Really? Don’t these men have anything more manly to do than prey on women’s sarees? I saw some of the pictures of these “inappropriately dressed” women and saw nothing indecent about them. The women were wearing sarees matched with designer blouses that, yes, revealed some warm skin here and there. But, it revealed nothing that shouldn’t be revealed. So, I couldn’t understand what was inappropriate about them.
I don’t know whether these vigilantes are conservative fanatics who want to maintain their traditions or just plain misogynists.I can understand some peoples’ concerns over the erosion of traditions and the “old ways” but to expect people to conform by threatening them, that is totally unacceptable. It is violence and tyranny and should be checked.
It’s one more example of the conservative backlash. As the world gallops into the 21st century and beyond, we are seeing conservative groups rising up not just to be heard, but to impose their will on others to go back to the old ways. Whatever your belief system, religion, culture or lifestyle, the old political system, the old religion, the old lifestyle, the old social norm is under attack. The tendency is to want to reestablish the old order. The election of Trump, the medieval-styled Islamic terrorists like the IS, and Hindu supremacists (in India) are example of conservatism wishing to impose the old world on the rest.
I am not anti-conservative. I respect their beliefs. But, my concern is how do we live in this new world when the old is gone?

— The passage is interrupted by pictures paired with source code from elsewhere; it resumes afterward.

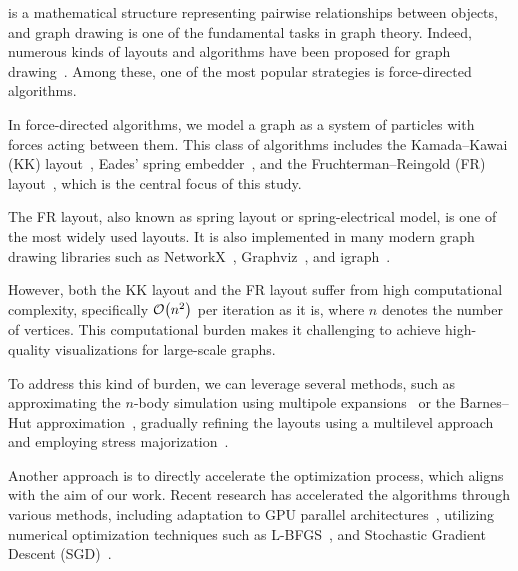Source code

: \documentclass[dvipdfmx,journal]{IEEEtran}
\begin{document}
 is a mathematical structure representing pairwise relationships between objects, and graph drawing is one of the fundamental tasks in graph theory.
Indeed, numerous kinds of layouts and algorithms have been proposed for graph drawing~\cite{tutteHowDrawGraph1963,chrobakLineartimeAlgorithmDrawing1995,sugiyamaMethodsVisualUnderstanding1981,ghassemitoosiSimulatedAnnealingPreProcessing2016}.
Among these, one of the most popular strategies is force-directed algorithms.

In force-directed algorithms, we model a graph as a system of particles with forces acting between them.
This class of algorithms includes the Kamada--Kawai (KK) layout~\cite{kamadaAlgorithmDrawingGeneral1989},
Eades' spring embedder~\cite{eades1984heuristic}, and the Fruchterman--Reingold (FR) layout~\cite{fruchtermanGraphDrawingForcedirected1991,kobourovSpringEmbeddersForce2012}, which is the central focus of this study.

The FR layout, also known as spring layout or spring-electrical model, is one of the most widely used layouts.
It is also implemented in many modern graph drawing libraries such as NetworkX~\cite{hagberg2008exploring}, Graphviz~\cite{ellsonGraphvizOpenSource2002}, and igraph~\cite{csardiIgraphSoftwarePackage2006}.

However, both the KK layout and the FR layout suffer from high computational complexity, specifically $\order{n^2}$ per iteration as it is, where $n$ denotes the number of vertices.
This computational burden makes it challenging to achieve high-quality visualizations for large-scale graphs.

To address this kind of burden, we can leverage several methods, such as approximating the $n$-body simulation using multipole expansions~\cite{greengardFastAlgorithmParticle1987} or the Barnes--Hut approximation~\cite{barnesHierarchicalLogForcecalculation1986}, gradually refining the layouts using a multilevel approach~\cite{Hu2006EfficientHF} and employing stress majorization~\cite{gansnerGraphDrawingStress2005}.

Another approach is to directly accelerate the optimization process, which aligns with the aim of our work.
Recent research has accelerated the algorithms through various methods, including adaptation to GPU parallel architectures~\cite{gajdosParallelFruchtermanReingold2016}, utilizing numerical optimization techniques such as L-BFGS~\cite{6183577}, and Stochastic Gradient Descent (SGD)~\cite{8419285}.
\end{document}
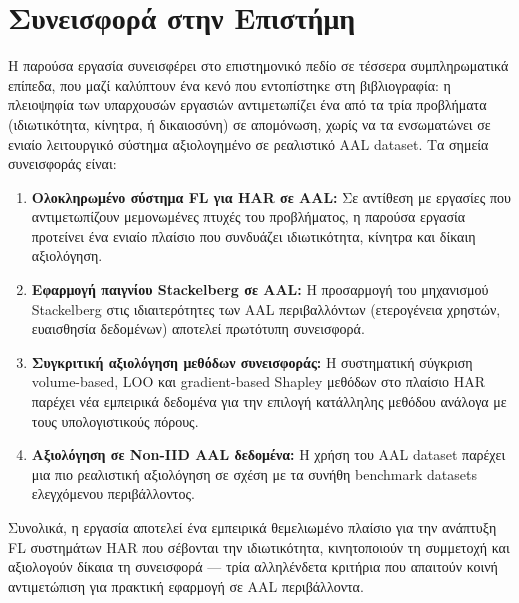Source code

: 
\section{Συνεισφορά στην Επιστήμη}
\label{sec:contribution}

Η παρούσα εργασία συνεισφέρει στο επιστημονικό πεδίο σε τέσσερα συμπληρωματικά επίπεδα, που μαζί καλύπτουν ένα κενό που εντοπίστηκε στη βιβλιογραφία: η πλειοψηφία των υπαρχουσών εργασιών αντιμετωπίζει ένα από τα τρία προβλήματα (ιδιωτικότητα, κίνητρα, ή δικαιοσύνη) σε απομόνωση, χωρίς να τα ενσωματώνει σε ενιαίο λειτουργικό σύστημα αξιολογημένο σε ρεαλιστικό AAL dataset. Τα σημεία συνεισφοράς είναι:

\begin{enumerate}
    \item \textbf{Ολοκληρωμένο σύστημα FL για HAR σε AAL:} Σε αντίθεση
    με εργασίες που αντιμετωπίζουν μεμονωμένες πτυχές του προβλήματος,
    η παρούσα εργασία προτείνει ένα ενιαίο πλαίσιο που συνδυάζει
    ιδιωτικότητα, κίνητρα και δίκαιη αξιολόγηση.

    \item \textbf{Εφαρμογή παιγνίου Stackelberg σε AAL:} Η προσαρμογή
    του μηχανισμού Stackelberg στις ιδιαιτερότητες των AAL περιβαλλόντων
    (ετερογένεια χρηστών, ευαισθησία δεδομένων) αποτελεί πρωτότυπη
    συνεισφορά.

    \item \textbf{Συγκριτική αξιολόγηση μεθόδων συνεισφοράς:} Η
    συστηματική σύγκριση volume-based, LOO και gradient-based Shapley
    μεθόδων στο πλαίσιο HAR παρέχει νέα εμπειρικά δεδομένα για την
    επιλογή κατάλληλης μεθόδου ανάλογα με τους υπολογιστικούς πόρους.

    \item \textbf{Αξιολόγηση σε Non-IID AAL δεδομένα:} Η χρήση του
    AAL dataset \cite{AAL_UCI2016} παρέχει μια πιο ρεαλιστική
    αξιολόγηση σε σχέση με τα συνήθη benchmark datasets ελεγχόμενου
    περιβάλλοντος.
\end{enumerate}

Συνολικά, η εργασία αποτελεί ένα εμπειρικά θεμελιωμένο πλαίσιο για την ανάπτυξη FL συστημάτων HAR που σέβονται την ιδιωτικότητα, κινητοποιούν τη συμμετοχή και αξιολογούν δίκαια τη συνεισφορά — τρία αλληλένδετα κριτήρια που απαιτούν κοινή αντιμετώπιση για πρακτική εφαρμογή σε AAL περιβάλλοντα.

My feeling is that we should be prepared for a new world overtaking the old, even in our religious beliefs. God is not trapped by time. He can’t be “outdated”. Belief in God is not a primitive instinct. God is eternal and if He is, He is relevant in any time in human history. In other words, His power can be felt and experienced even in the current, very fluid, evolving modern times.

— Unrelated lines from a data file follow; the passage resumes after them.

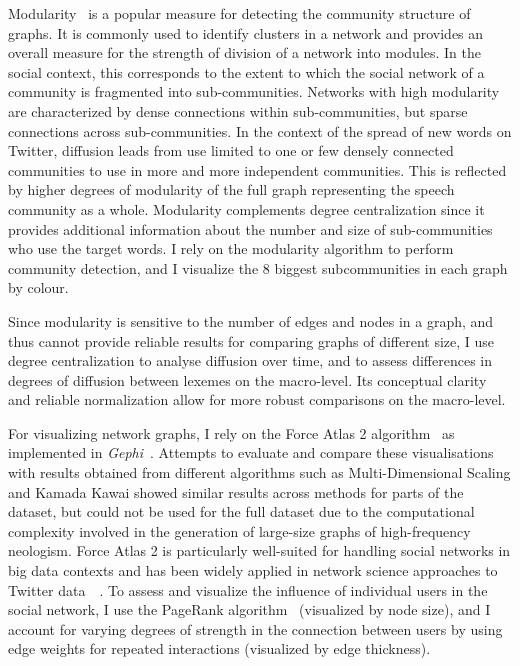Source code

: \documentclass[
  a4paper,
  abstract=on,
  captions=tableabove,
  ]{scrartcl}
\begin{document}
  Modularity~\parencite{Blondel2008FastUnfolding} is a popular measure for detecting the community structure of graphs. It is commonly used to identify clusters in a network and provides an overall measure for the strength of division of a network into modules. In the social context, this corresponds to the extent to which the social network of a community is fragmented into sub-communities. Networks with high modularity are characterized by dense connections within sub-communities, but sparse connections across sub-communities. In the context of the spread of new words on Twitter, diffusion leads from use limited to one or few densely connected communities to use in more and more independent communities. This is reflected by higher degrees of modularity of the full graph representing the speech community as a whole. Modularity complements degree centralization since it provides additional information about the number and size of sub-communities who use the target words. I rely on the modularity algorithm to perform community detection, and I visualize the 8 biggest subcommunities in each graph by colour.

  Since modularity is sensitive to the number of edges and nodes in a graph, and thus cannot provide reliable results for comparing graphs of different size, I use degree centralization to analyse diffusion over time, and to assess differences in degrees of diffusion between lexemes on the macro-level. Its conceptual clarity and reliable normalization allow for more robust comparisons on the macro-level.

  For visualizing network graphs, I rely on the Force Atlas 2 algorithm~\parencite{Jacomy2014ForceAtlas2Continuous} as implemented in \emph{Gephi}~\parencite{Bastian2009GephiOpen}. Attempts to evaluate and compare these visualisations with results obtained from different algorithms such as Multi-Dimensional Scaling and Kamada Kawai showed similar results across methods for parts of the dataset, but could not be used for the full dataset due to the computational complexity involved in the generation of large-size graphs of high-frequency neologism. Force Atlas 2 is particularly well-suited for handling social networks in big data contexts and has been widely applied in network science approaches to Twitter data~ \parencite{Bruns2012HowLong,Gerlitz2013MiningOne,Bliss2012TwitterReciprocal}. To assess and visualize the influence of individual users in the social network, I use the PageRank algorithm~\parencite{Brin1998AnatomyLargeScale} (visualized by node size), and I account for varying degrees of strength in the connection between users by using edge weights for repeated interactions (visualized by edge thickness).
\end{document}
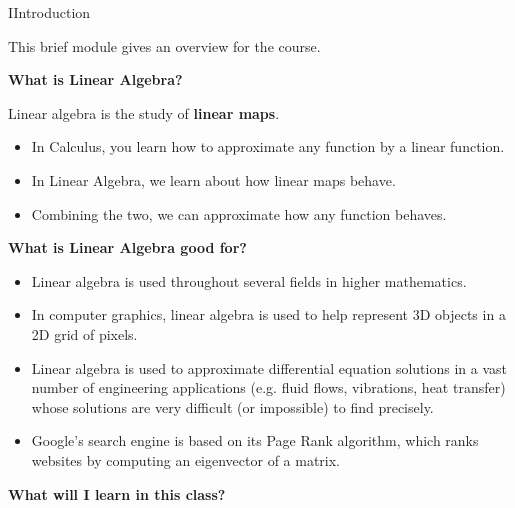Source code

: \begin{module}{I}{Introduction}

\begin{remark}
  This brief module gives an overview for the course.
\end{remark}


\begin{applicationActivities}{1}{1}

\begin{remark} \textbf{What is Linear Algebra?}

  Linear algebra is the study of \textbf{linear maps}.

  \begin{itemize}
  \item In Calculus, you learn how to approximate any function by a
        linear function.
  \item In Linear Algebra, we learn about how linear maps behave.
  \item Combining the two, we can approximate how any function behaves.
  \end{itemize}
\end{remark}

\begin{remark} \textbf{What is Linear Algebra good for?}
  \begin{itemize}
  \item Linear algebra is used throughout several fields
        in higher mathematics.
  \item In computer graphics, linear algebra is used to help represent
        3D objects in a 2D grid of pixels.
  \item Linear algebra is used to approximate
        differential equation solutions in a vast number of engineering
        applications (e.g. fluid flows, vibrations, heat transfer) whose
        solutions are very difficult (or impossible) to find precisely.
  \item Google's search engine is based on its Page Rank algorithm, which
        ranks websites by computing an eigenvector of a matrix.
  \end{itemize}
\end{remark}

\begin{remark} \textbf{What will I learn in this class?}


\end{remark}
\end{applicationActivities}
\end{module}
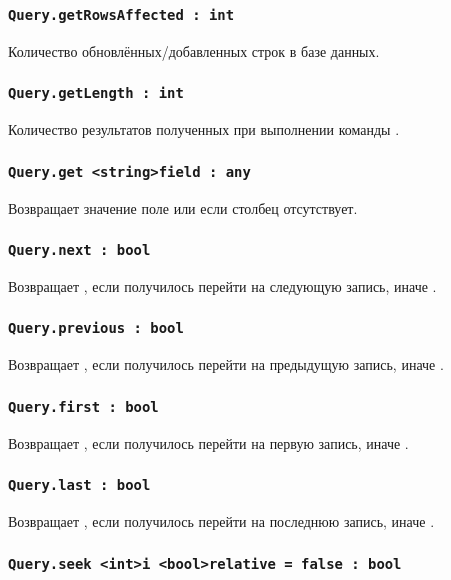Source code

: \subsubsection{\lstinline|Query.getRowsAffected : int|}

Количество обновлённых/добавленных строк в базе данных.

\subsubsection{\lstinline|Query.getLength : int|}

Количество результатов полученных при выполнении команды .

\subsubsection{\lstinline|Query.get <string>field : any|}

Возвращает значение поле или \void{} если столбец  отсутствует.

\subsubsection{\lstinline|Query.next : bool|}

Возвращает \true, если получилось перейти на следующую запись, иначе \false.

\subsubsection{\lstinline|Query.previous : bool|}

Возвращает \true, если получилось перейти на предыдущую запись, иначе \false.

\subsubsection{\lstinline|Query.first : bool|}

Возвращает \true, если получилось перейти на первую запись, иначе \false.

\subsubsection{\lstinline|Query.last : bool|}

Возвращает \true, если получилось перейти на последнюю запись, иначе \false.

\subsubsection{\lstinline|Query.seek <int>i <bool>relative = false : bool|}

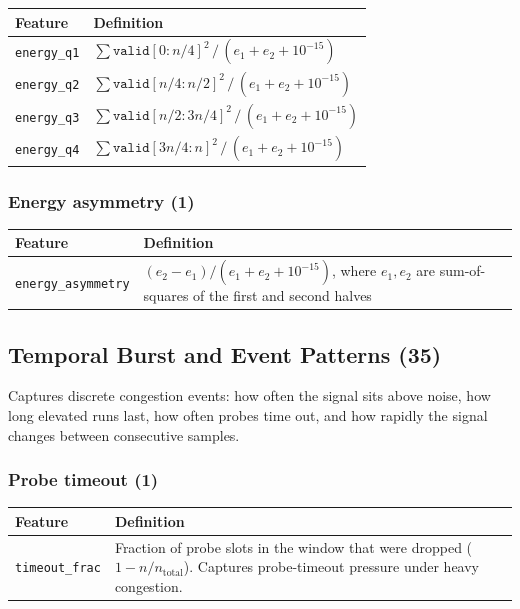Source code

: \documentclass[11pt,a4paper]{article}
\begin{document}
\begin{tabular}{@{}lp{10cm}@{}}
\toprule
\textbf{Feature} & \textbf{Definition} \\
\midrule
\texttt{energy\_q1} & $\sum \texttt{valid}[0:n/4]^2 \,/\, (e_1 + e_2 + 10^{-15})$ \\
\texttt{energy\_q2} & $\sum \texttt{valid}[n/4:n/2]^2 \,/\, (e_1 + e_2 + 10^{-15})$ \\
\texttt{energy\_q3} & $\sum \texttt{valid}[n/2:3n/4]^2 \,/\, (e_1 + e_2 + 10^{-15})$ \\
\texttt{energy\_q4} & $\sum \texttt{valid}[3n/4:n]^2 \,/\, (e_1 + e_2 + 10^{-15})$ \\
\bottomrule
\end{tabular}

\subsubsection*{Energy asymmetry (1)}

\begin{tabular}{@{}lp{10cm}@{}}
\toprule
\textbf{Feature} & \textbf{Definition} \\
\midrule
\texttt{energy\_asymmetry} & $(e_2 - e_1) / (e_1 + e_2 + 10^{-15})$, where $e_1, e_2$ are sum-of-squares of the first and second halves \\
\bottomrule
\end{tabular}

\subsection{Temporal Burst and Event Patterns (35)}

Captures discrete congestion events: how often the signal sits above noise,
how long elevated runs last, how often probes time out, and how rapidly the
signal changes between consecutive samples.

\subsubsection*{Probe timeout (1)}

\begin{tabular}{@{}lp{10cm}@{}}
\toprule
\textbf{Feature} & \textbf{Definition} \\
\midrule
\texttt{timeout\_frac} & Fraction of probe slots in the window that were dropped ($1 - n / n_{\text{total}}$). Captures probe-timeout pressure under heavy congestion. \\
\bottomrule
\end{tabular}
\end{document}
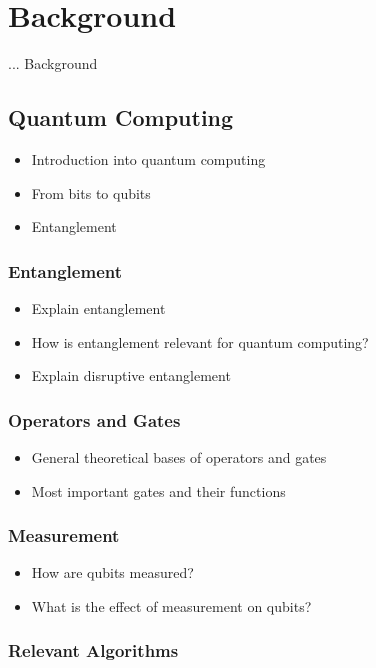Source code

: \chapter{Background}
... Background

\section{Quantum Computing}
\begin{itemize}
    \item Introduction into quantum computing
    \item From bits to qubits
    \item Entanglement
\end{itemize}

\subsection{Entanglement}
\begin{itemize}
    \item Explain entanglement
    \item How is entanglement relevant for quantum computing?
    \item Explain disruptive entanglement
\end{itemize}

\subsection{Operators and Gates}
\begin{itemize}
    \item General theoretical bases of operators and gates
    \item Most important gates and their functions
\end{itemize}

\subsection{Measurement}
\begin{itemize}
    \item How are qubits measured?
    \item What is the effect of measurement on qubits?
\end{itemize}

\subsection{Relevant Algorithms}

The question is how do we appropriate an eternal God to our particular timespan? That’s what religious leaders should be teaching their adherents, rather than demanding conformity to an old way.

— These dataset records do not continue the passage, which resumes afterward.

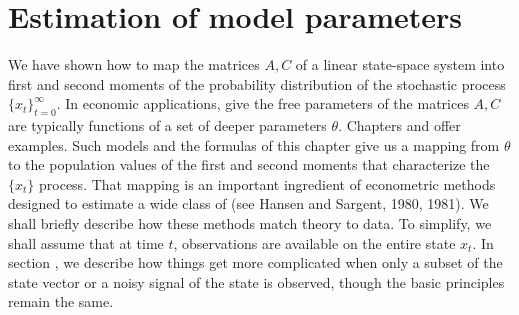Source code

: 

\section{Estimation of model parameters}\label{sec:estimation1}%
We have shown  how to map the matrices $A, C$ of a linear state-space system 
into first and second moments of the probability
distribution of the stochastic process $\{x_t\}_{t=0}^\infty$.
In economic applications, give the free parameters of the matrices $A, C$ are typically  functions
of a set of deeper parameters $\theta$. Chapters  and
 offer
examples.
Such  models and the formulas
of this chapter give us a mapping from $\theta$ to the population values of the first and second moments that characterize the $\{x_t\}$ process.  That  mapping
 is an  important ingredient of econometric methods designed to estimate a
wide class of  (see
Hansen and Sargent, 1980, 1981).
%
 We shall briefly describe how these methods  match theory to data.   To simplify, we shall assume that at time $t$,
observations are
available on the entire state $x_t$. In section ,
 we describe how things get  more complicated when
  only a subset of the state vector or a noisy signal of the state is observed,
though the basic principles remain the same.

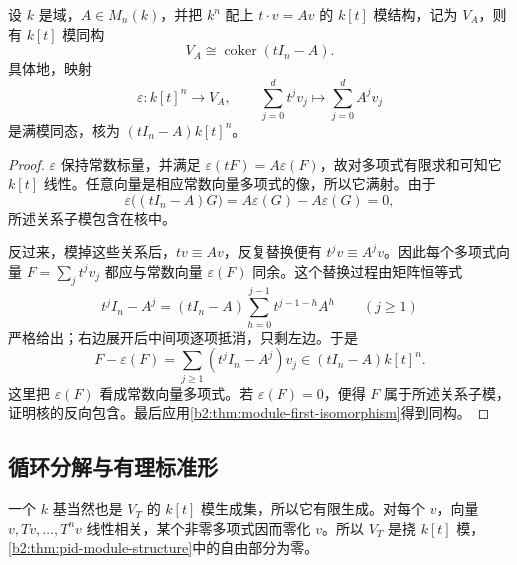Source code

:\begin{proposition}\label{b2:prop:operator-polynomial-matrix}
	设 \(k\) 是域，\(A\in M_n(k)\)，并把 \(k^n\) 配上 \(t\cdot v=Av\) 的 \(k[t]\) 模结构，记为 \(V_A\)，则有 \(k[t]\) 模同构
	\[
		V_A\cong\operatorname{coker}(tI_n-A).
	\]
	具体地，映射
	\[
		\varepsilon:k[t]^n\longrightarrow V_A,\qquad \sum_{j=0}^d t^jv_j\longmapsto\sum_{j=0}^d A^jv_j
	\]
	是满模同态，核为 \((tI_n-A)k[t]^n\)。
\end{proposition}
\begin{proof}
	\(\varepsilon\) 保持常数标量，并满足 \(\varepsilon(tF)=A\varepsilon(F)\)，故对多项式有限求和可知它 \(k[t]\) 线性。任意向量是相应常数向量多项式的像，所以它满射。由于
	\[
		\varepsilon\bigl((tI_n-A)G\bigr) =A\varepsilon(G)-A\varepsilon(G)=0,
	\]
	所述关系子模包含在核中。

	反过来，模掉这些关系后，\(tv\equiv Av\)，反复替换便有 \(t^jv\equiv A^jv\)。因此每个多项式向量 \(F=\sum_jt^jv_j\) 都应与常数向量 \(\varepsilon(F)\) 同余。这个替换过程由矩阵恒等式
	\[
		t^jI_n-A^j=(tI_n-A)\sum_{h=0}^{j-1}t^{j-1-h}A^h \qquad(j\ge1)
	\]
	严格给出；右边展开后中间项逐项抵消，只剩左边。于是
	\[
		F-\varepsilon(F) =\sum_{j\ge1}(t^jI_n-A^j)v_j \in(tI_n-A)k[t]^n.
	\]
	这里把 \(\varepsilon(F)\) 看成常数向量多项式。若 \(\varepsilon(F)=0\)，便得 \(F\) 属于所述关系子模，证明核的反向包含。最后应用\cref{b2:thm:module-first-isomorphism}得到同构。
\end{proof}

\subsection{循环分解与有理标准形}
\label{b2:subsec:0404:02}

一个 \(k\) 基当然也是 \(V_T\) 的 \(k[t]\) 模生成集，所以它有限生成。对每个 \(v\)，向量 \(v,Tv,\ldots,T^nv\) 线性相关，某个非零多项式因而零化 \(v\)。所以 \(V_T\) 是挠 \(k[t]\) 模，\cref{b2:thm:pid-module-structure}中的自由部分为零。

Religious leaders should be living a life where thoughtful choices are made to live a modern life. Then, they can teach others how to appropriate the power of God into modern reality. We then produce people of faith who can cope with modern life and find their niche in it, holding their own, without insisting on conformity to the old way. Those who insist on the latter usually do so — often in the name of religion — mainly because they can’t cope with modernity.
In the aforementioned “saree case”, the women found a modern way to wear a traditional outfit. While very modern, it wasn’t revealing. True, some women can make the saree a very sexy fit, with an exposed foot-long midriff and skimpy revealing blouse. But, that is the exception rather than the rule. Most of the times, everything is discreetly wrapped over to be opened up in the right context! Like a gift-wrap, Bollywood-style!
I’m glad that the Indian community leaders didn’t stop the women from wearing their fashion choice. They just advised them to dress appropriately and said that they don’t condone the actions of the spray painters. That’s how it should be. The women should be free to express their modern fashion sense with their community embracing it while cautioning not to step out line. It’s a good example of handling a sensitive religious and cultural issue in the modern context.
It’s the same way with living the life of faith, whatever our religious beliefs. When we learn how to live in this modern world without losing our faith and without harking back to a dying world, we live better. We may not completely belong, but we’ll cope better with modern life and still keep the faith.